Pensioner guards were ex-army volunteers, and some of our early settlers were veterans of the Crimean War.

With targets set up on the Greenough flats, they were not firing rifles, but muzzle-loading Enfield muskets of a hefty .557 calibre.

October 1876 saw the pensioner guards help form the Geraldton Rifle Volunteers, a militia unit with a shooting range that fired north-south along Fitzgerald Street, from about where Geraldton Primary School now stands.

When the Enfield Snider rifle arrived in 1880, shooting as a sport became even more popular, but in 1885 the range was moved west, onto a site running parallel with Crowther Street in Beachlands.

By early last century, the Geraldton shooters were winning inter-club tournaments, but in 1914 they were moved to Separation Point.

In the 1940s they had to move yet again, to what is now the suburb of Rangeway, from where they were bundled off again in 1974 but at least left their name.
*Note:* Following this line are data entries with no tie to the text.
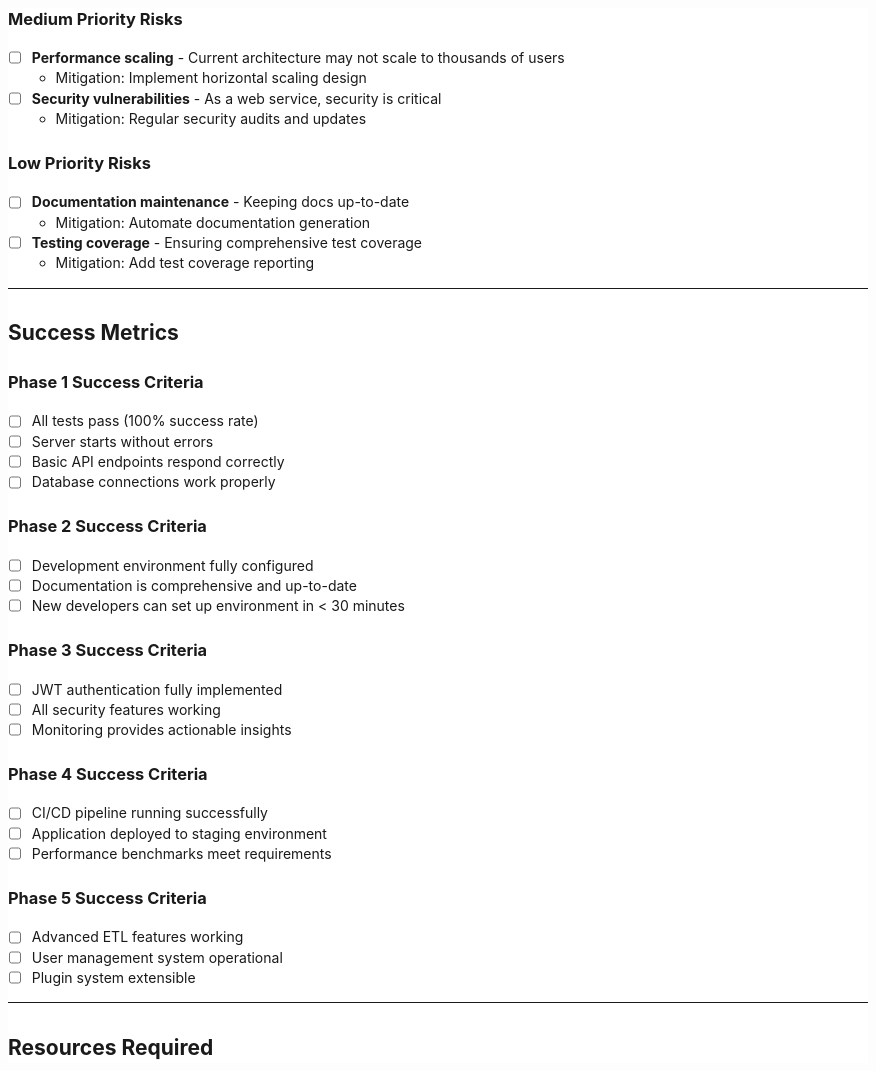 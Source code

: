 ### Medium Priority Risks

- [ ] **Performance scaling** - Current architecture may not scale to thousands of users
  - Mitigation: Implement horizontal scaling design
- [ ] **Security vulnerabilities** - As a web service, security is critical
  - Mitigation: Regular security audits and updates

### Low Priority Risks

- [ ] **Documentation maintenance** - Keeping docs up-to-date
  - Mitigation: Automate documentation generation
- [ ] **Testing coverage** - Ensuring comprehensive test coverage
  - Mitigation: Add test coverage reporting

---

## Success Metrics

### Phase 1 Success Criteria

- [ ] All tests pass (100% success rate)
- [ ] Server starts without errors
- [ ] Basic API endpoints respond correctly
- [ ] Database connections work properly

### Phase 2 Success Criteria

- [ ] Development environment fully configured
- [ ] Documentation is comprehensive and up-to-date
- [ ] New developers can set up environment in < 30 minutes

### Phase 3 Success Criteria

- [ ] JWT authentication fully implemented
- [ ] All security features working
- [ ] Monitoring provides actionable insights

### Phase 4 Success Criteria

- [ ] CI/CD pipeline running successfully
- [ ] Application deployed to staging environment
- [ ] Performance benchmarks meet requirements

### Phase 5 Success Criteria

- [ ] Advanced ETL features working
- [ ] User management system operational
- [ ] Plugin system extensible

---

## Resources Required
A farm west of Walkaway was their home until 1985, when a platoon of the Australian Army constructed the club’s current range at Greenough.

Its long and colourful history has seen Geraldton Rifle Club produce three winners of the prestigious King’s or Queen’s prizes, including a four-time winner.

It is with good cause Geraldton Rifle Club can claim a place of honour in the history of Geraldton.